Bloomfield's Crisis of Governance Part 5.1: The Offline Government - Part 1
The Offline Government (Part 1):
The Blind Checkbook
On January 3rd, they boasted of "Strong Finances." On that same day, internal logs show the Town didn't know how much money was in the bank.
By Peter C. Frank
The Bloomfield Dispatch (Read Part 4.5)
BLOOMFIELD, CT — On January 3, 2025, the political leadership of Bloomfield took a victory lap.
In a public post, Town Council leadership boasted of the Town’s "AA+ Bond Rating" and "Strong Finances," explicitly crediting the "Mayor, Town Manager, and CFO Hill" for their stewardship. They told residents that the ship was steady and the course was true.

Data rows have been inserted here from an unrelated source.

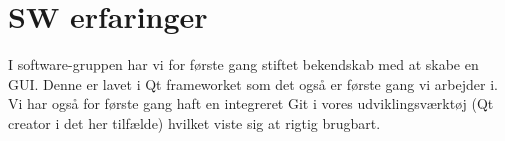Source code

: \section{SW erfaringer}

I software-gruppen har vi for første gang stiftet bekendskab med at skabe en GUI. Denne er lavet i Qt frameworket som det også er første gang vi arbejder i. Vi har også for første gang haft en integreret Git i vores udviklingsværktøj (Qt creator i det her tilfælde) hvilket viste sig at rigtig brugbart.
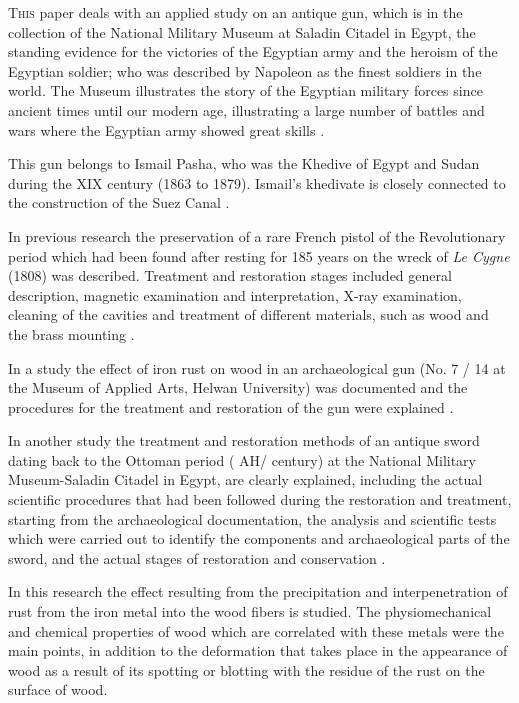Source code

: 	
\lettrine[nindent=0em,lines=3]{T}{his} paper deals with an applied study on an antique gun, which is in the collection of the National Military Museum at Saladin Citadel in Egypt, the standing evidence for the victories of the Egyptian army and the heroism of the Egyptian soldier; who was described by Napoleon as the finest soldiers in the world. The Museum illustrates the story of the Egyptian military forces since ancient times until our modern age, illustrating a large number of battles and wars where the Egyptian army showed great skills \parencite{Seaman_2013}.
	
	This gun belongs to Ismail Pasha, who was the Khedive of Egypt and Sudan during the XIX century (1863 to 1879). Ismail's khedivate is closely connected to the construction of the Suez Canal \parencite[49--55]{Dye_1880}. 
	
	In previous research the preservation of a rare French pistol of the Revolutionary period which had been found after resting for 185 years on the wreck of \textit{Le Cygne} (1808) was described. Treatment and restoration stages included general description, magnetic examination and interpretation, X-ray examination, cleaning of the cavities and treatment of different materials, such as wood and the brass mounting \parencite[161-169]{Mardikian_1996}. 
	
	In a study the effect of iron rust on wood in an archaeological gun (No. 7 / 14 at the Museum of Applied Arts, Helwan University) was documented and the procedures for the treatment and restoration of the gun were explained \parencites[285--290]{AboElgat_2010}[348--353]{Zidan_2011}.
	
	In another study the treatment and restoration methods of an antique sword dating back to the Ottoman period ( AH/ \AD century) at the National Military Museum-Saladin Citadel in Egypt, are clearly explained, including the actual scientific procedures that had been followed during the restoration and treatment, starting from the archaeological documentation, the analysis and scientific tests which were carried out to identify the components and archaeological parts of the sword, and the actual stages of restoration and conservation \parencite[1-6]{Zidan_2013}.
	
	In this research the effect resulting from the precipitation and interpenetration of rust from the iron metal into the wood fibers is studied. The physiomechanical and chemical properties of wood which are correlated with these metals were the main points, in addition to the deformation that takes place in the appearance of wood as a result of its spotting or blotting with the residue of the rust on the surface of wood.  
	
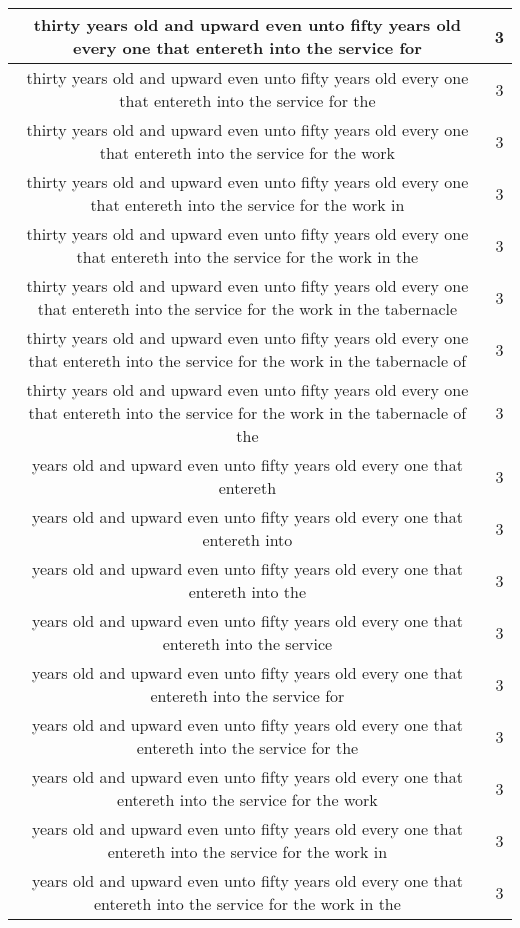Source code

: \begin{center}
\begin{longtable}{|c|c|}
thirty years old and upward even unto fifty years old every one that entereth into the service for & 3\\ \hline 
thirty years old and upward even unto fifty years old every one that entereth into the service for the & 3\\ \hline 
thirty years old and upward even unto fifty years old every one that entereth into the service for the work & 3\\ \hline 
thirty years old and upward even unto fifty years old every one that entereth into the service for the work in & 3\\ \hline 
thirty years old and upward even unto fifty years old every one that entereth into the service for the work in the & 3\\ \hline 
thirty years old and upward even unto fifty years old every one that entereth into the service for the work in the tabernacle & 3\\ \hline 
thirty years old and upward even unto fifty years old every one that entereth into the service for the work in the tabernacle of & 3\\ \hline 
thirty years old and upward even unto fifty years old every one that entereth into the service for the work in the tabernacle of the & 3\\ \hline 
years old and upward even unto fifty years old every one that entereth & 3\\ \hline 
years old and upward even unto fifty years old every one that entereth into & 3\\ \hline 
years old and upward even unto fifty years old every one that entereth into the & 3\\ \hline 
years old and upward even unto fifty years old every one that entereth into the service & 3\\ \hline 
years old and upward even unto fifty years old every one that entereth into the service for & 3\\ \hline 
years old and upward even unto fifty years old every one that entereth into the service for the & 3\\ \hline 
years old and upward even unto fifty years old every one that entereth into the service for the work & 3\\ \hline 
years old and upward even unto fifty years old every one that entereth into the service for the work in & 3\\ \hline 
years old and upward even unto fifty years old every one that entereth into the service for the work in the & 3\\ \hline 

\end{longtable}
\end{center}
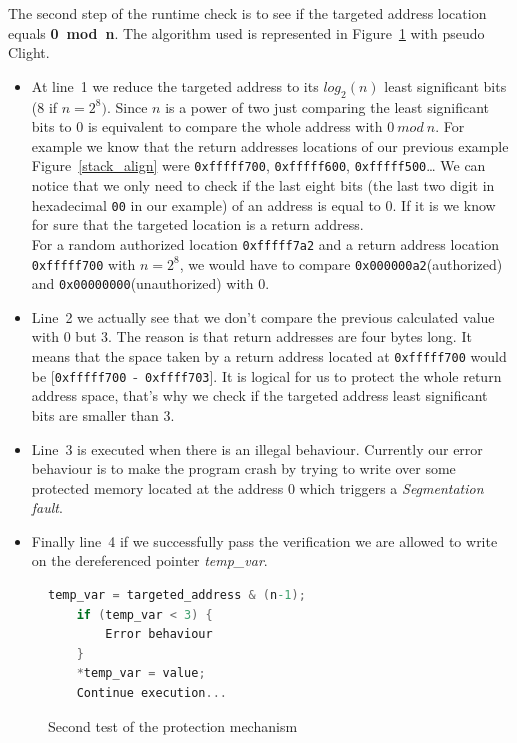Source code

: \documentclass[11pt]{sdm}
\begin{document}
The second step of the runtime check is to see if the targeted address location equals \textbf{0~mod~n}.
The algorithm used is represented in Figure~\ref{classic_check} with pseudo Clight.
\begin{itemize}
	\item At line~1 we reduce the targeted address to its $log_2(n)$ least significant bits (8 if $n=2^8)$.
Since $n$ is a power of two just comparing the least significant bits to $0$ is equivalent to compare the whole address with $0~mod~n$.
For example we know that the return addresses locations of our previous example Figure~\ref{stack_align} were \texttt{0xfffff700}, \texttt{0xfffff600}, \texttt{0xfffff500}\dots
We can notice that we only need to check if the last eight bits (the last two digit in hexadecimal \texttt{00} in our example) of an address is equal to 0.
If it is we know for sure that the targeted location is a return address.\\
For a random authorized location \texttt{0xfffff7a2} and a return address location \texttt{0xfffff700} with $n=2^8$, we would have to compare \texttt{0x000000a2}(authorized) and \texttt{0x00000000}(unauthorized) with $0$. 
	\item Line~2 we actually see that we don't compare the previous calculated value with 0 but 3. The reason is that return addresses are four bytes long.
		It means that the space taken by a return address located at \texttt{0xfffff700} would be [\texttt{0xfffff700}~-~\texttt{0xffff703}]. It is logical for us to protect the whole return address space, that's why we check if the targeted address least significant bits are smaller than 3.
	\item Line~3 is executed when there is an illegal behaviour. Currently our error behaviour is to make the program crash by trying to write over some protected memory located at the address 0 which triggers a \textit{Segmentation fault}.
	\item Finally line~4 if we successfully pass the verification we are allowed to write on the dereferenced pointer \textit{temp\_var}.
\end{itemize}

\begin{figure}[!ht]
\centering
\begin{lstlisting}[language=C]
	temp_var = targeted_address & (n-1);
	if (temp_var < 3) {
		Error behaviour
	} 
	*temp_var = value;
	Continue execution...
\end{lstlisting}
\caption{Second test of the protection mechanism}
\label{classic_check}
\end{figure}
\end{document}
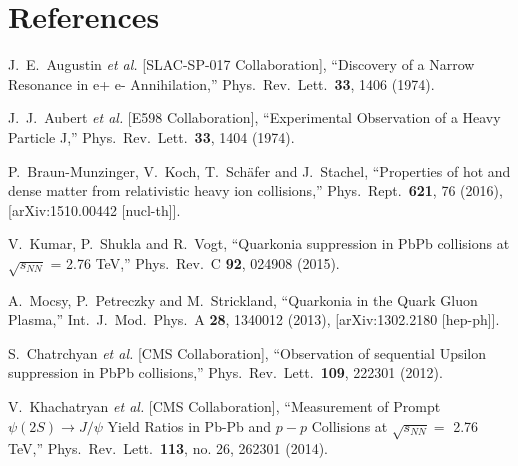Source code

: \documentclass[12pt,a4paper,final]{iopart}
\begin{document}
\section*{References}
\begin{thebibliography}{100}

  J.~E.~Augustin {\it et al.} [SLAC-SP-017 Collaboration],
  ``Discovery of a Narrow Resonance in e+ e- Annihilation,''
  Phys.\ Rev.\ Lett.\  {\bf 33}, 1406 (1974).

  J.~J.~Aubert {\it et al.} [E598 Collaboration],
  ``Experimental Observation of a Heavy Particle J,''
  Phys.\ Rev.\ Lett.\  {\bf 33}, 1404 (1974).
  

  P.~Braun-Munzinger, V.~Koch, T.~Schäfer and J.~Stachel,
  ``Properties of hot and dense matter from relativistic heavy ion collisions,''
  Phys.\ Rept.\  {\bf 621}, 76 (2016),
  [arXiv:1510.00442 [nucl-th]].
  




  V.~Kumar, P.~Shukla and R.~Vogt,
  ``Quarkonia suppression in PbPb collisions at $\sqrt{s_{NN}}$ = 2.76 TeV,''
  Phys.\ Rev.\ C {\bf 92}, 024908 (2015).



%
  A.~Mocsy, P.~Petreczky and M.~Strickland,
  ``Quarkonia in the Quark Gluon Plasma,''
  Int.\ J.\ Mod.\ Phys.\ A {\bf 28}, 1340012 (2013),
  [arXiv:1302.2180 [hep-ph]].



  S.~Chatrchyan {\it et al.} [CMS Collaboration],
  ``Observation of sequential Upsilon suppression in PbPb collisions,''
  Phys.\ Rev.\ Lett.\  {\bf 109}, 222301 (2012).


  V.~Khachatryan {\it et al.} [CMS Collaboration],
  ``Measurement of Prompt $\psi(2S) \to J/\psi$ Yield Ratios in Pb-Pb and $p-p$ Collisions at $\sqrt {s_{NN}}=$ 2.76  TeV,''
  Phys.\ Rev.\ Lett.\  {\bf 113}, no. 26, 262301 (2014).



\end{thebibliography}
\end{document}
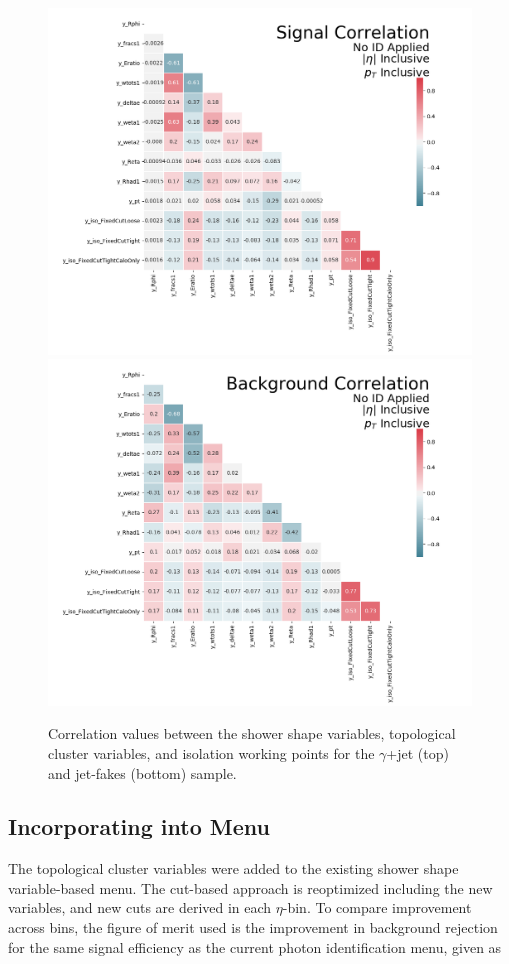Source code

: \begin{figure}[!thp]
    \centering
    \includegraphics[width=.77\textwidth]{chapters/chapter4_photonID/images/sig_none_corr.png}
    \includegraphics[width=.77\textwidth]{chapters/chapter4_photonID/images/bkg_none_corr.png}
    \caption{Correlation values between the shower shape variables, topological cluster variables, and isolation working points for the $\gamma$+jet (top) and jet-fakes (bottom) sample.}
    \label{fig:photonid-corrs}
\end{figure}

\subsection{Incorporating into Menu}

The topological cluster variables were added to the existing shower shape variable-based menu. The cut-based approach is reoptimized including the new variables, and new cuts are derived in each $\eta$-\pt bin. To compare improvement across bins, the figure of merit used is the improvement in background rejection for the same signal efficiency as the current photon identification menu, given as

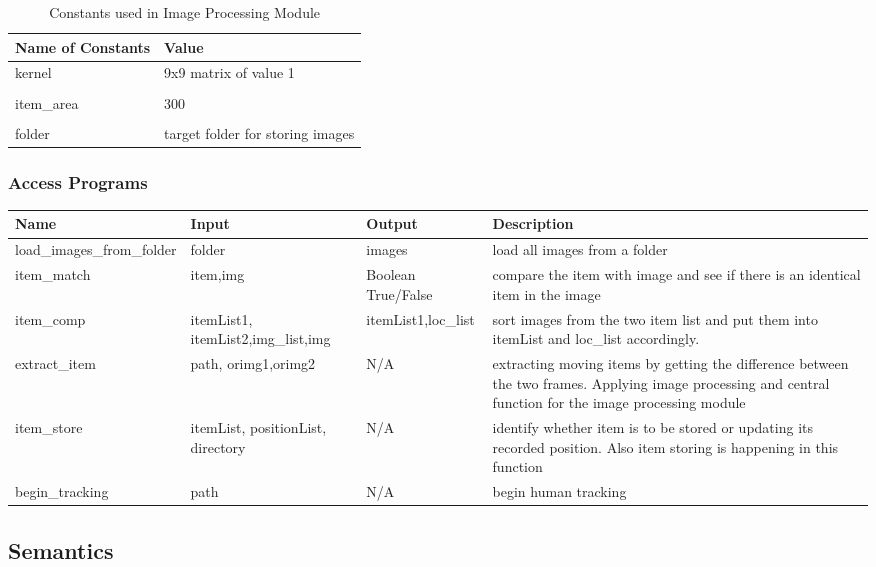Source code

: \documentclass[12pt, titlepage]{article}
\begin{document}
\begin{table}[H]
\caption{Constants used in Image Processing Module} 
\begin{tabularx}{\textwidth}{XX}
\toprule
\textbf{Name of Constants} & \textbf{Value}\\
\midrule
kernel & 9x9 matrix of value 1\\\\
item\_area & 300\\\\
folder & target folder for storing images\\

\bottomrule
\end{tabularx}
\end{table}



\subsubsection{Access Programs}

\begin{center}
\begin{tabular}{|l|l|l| p{7cm} |}
\hline
\textbf{Name} & \textbf{Input} & \textbf{Output} & \textbf{Description}  \\
\hline
load\_images\_from\_folder & folder & images & load all images from a folder\\
\hline
item\_match & item,img & Boolean True/False & compare the item with image and see if there is an identical item in the image\\
\hline
item\_comp & itemList1, itemList2,img\_list,img & itemList1,loc\_list & sort images from the two item list and put them into itemList and loc\_list accordingly.\\
\hline
extract\_item & path, orimg1,orimg2 & N/A & extracting moving items by getting the difference between the two frames. Applying image processing and central function for the image processing module \\
\hline
item\_store & itemList, positionList, directory & N/A & identify whether item is to be stored or updating its recorded position. Also item storing is happening in this function \\
\hline
begin\_tracking & path & N/A & begin human tracking  \\
\hline
\end{tabular}
\end{center}

\subsection{Semantics}
\end{document}
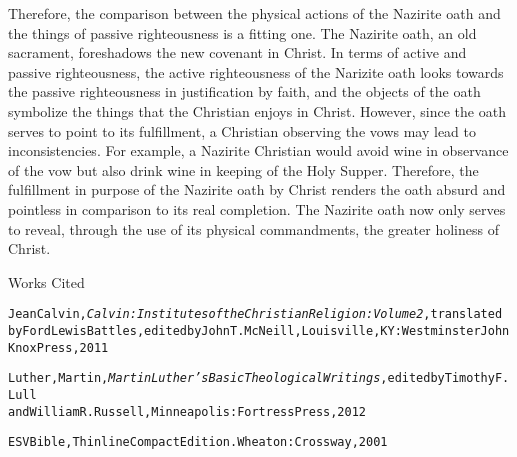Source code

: \documentclass[12pt]{turabian-researchpaper}
\begin{document}
\par
Therefore, the comparison between the physical actions of the Nazirite oath and the things of passive righteousness is a fitting one. 
The Nazirite oath, an old sacrament, foreshadows the new covenant in Christ.  
In terms of active and passive righteousness, the active righteousness of the Narizite oath looks towards the passive righteousness in justification by faith, and the objects of the oath symbolize the things that the Christian enjoys in Christ. 
However, since the oath serves to point to its fulfillment, a Christian observing the vows may lead to inconsistencies.
For example, a Nazirite Christian would avoid wine in observance of the vow but also drink wine in keeping of the Holy Supper.
Therefore, the fulfillment in purpose of the Nazirite oath by Christ renders the oath absurd and pointless in comparison to its real completion.
The Nazirite oath now only serves to reveal, through the use of its physical commandments, the greater holiness of Christ.

\pagebreak
\singlespace
\begin{center}
Works Cited
\end{center}
\begin{alltt}
\normalfont
Jean Calvin, \textit{Calvin: Institutes of the Christian Religion: Volume 2}, translated
             by Ford Lewis Battles, edited by John T. McNeill, Louisville, KY: Westminster John Knox Press, 2011
\end{alltt}





\begin{alltt}
\normalfont
Luther, Martin, \textit{Martin Luther's Basic Theological Writings}, edited by Timothy F. Lull 
             and William R. Russell, Minneapolis: Fortress Press, 2012
\end{alltt} 


\begin{alltt}
\normalfont
ESV Bible, Thinline Compact Edition. Wheaton: Crossway, 2001
\end{alltt}
\end{document}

But internal correspondence obtained by The Bloomfield Dispatch reveals a stark contradiction: On the very same day leadership was publicly celebrating fiscal stability, the Finance Department’s own internal logs showed they had ceased reconciling the Town's bank accounts entirely.
In a staggering admission to the State Office of Policy & Management (OPM) on August 4, 2025, Finance Director Darrell V. Hill revealed that the Town had ceased reconciling its bank accounts and was unable to verify its own trial balance for all of fiscal year 2024.
This is the first of a three-part forensic review of the "13 Reasons" the Administration gave for this collapse—and why experts say they point to a structural failure of government.
The "Standard" of Governance
Before dissecting the failure, we must establish the standard. Jack DeOliveira, PhD, a governance expert and policy analyst with The Yankee Institute (a non-partisan 501(c)3 not-for-profit think tank based in Hartford, CT that researches Connecticut's public policies), explains that financial controls are not optional suggestions; they are the bedrock of public trust.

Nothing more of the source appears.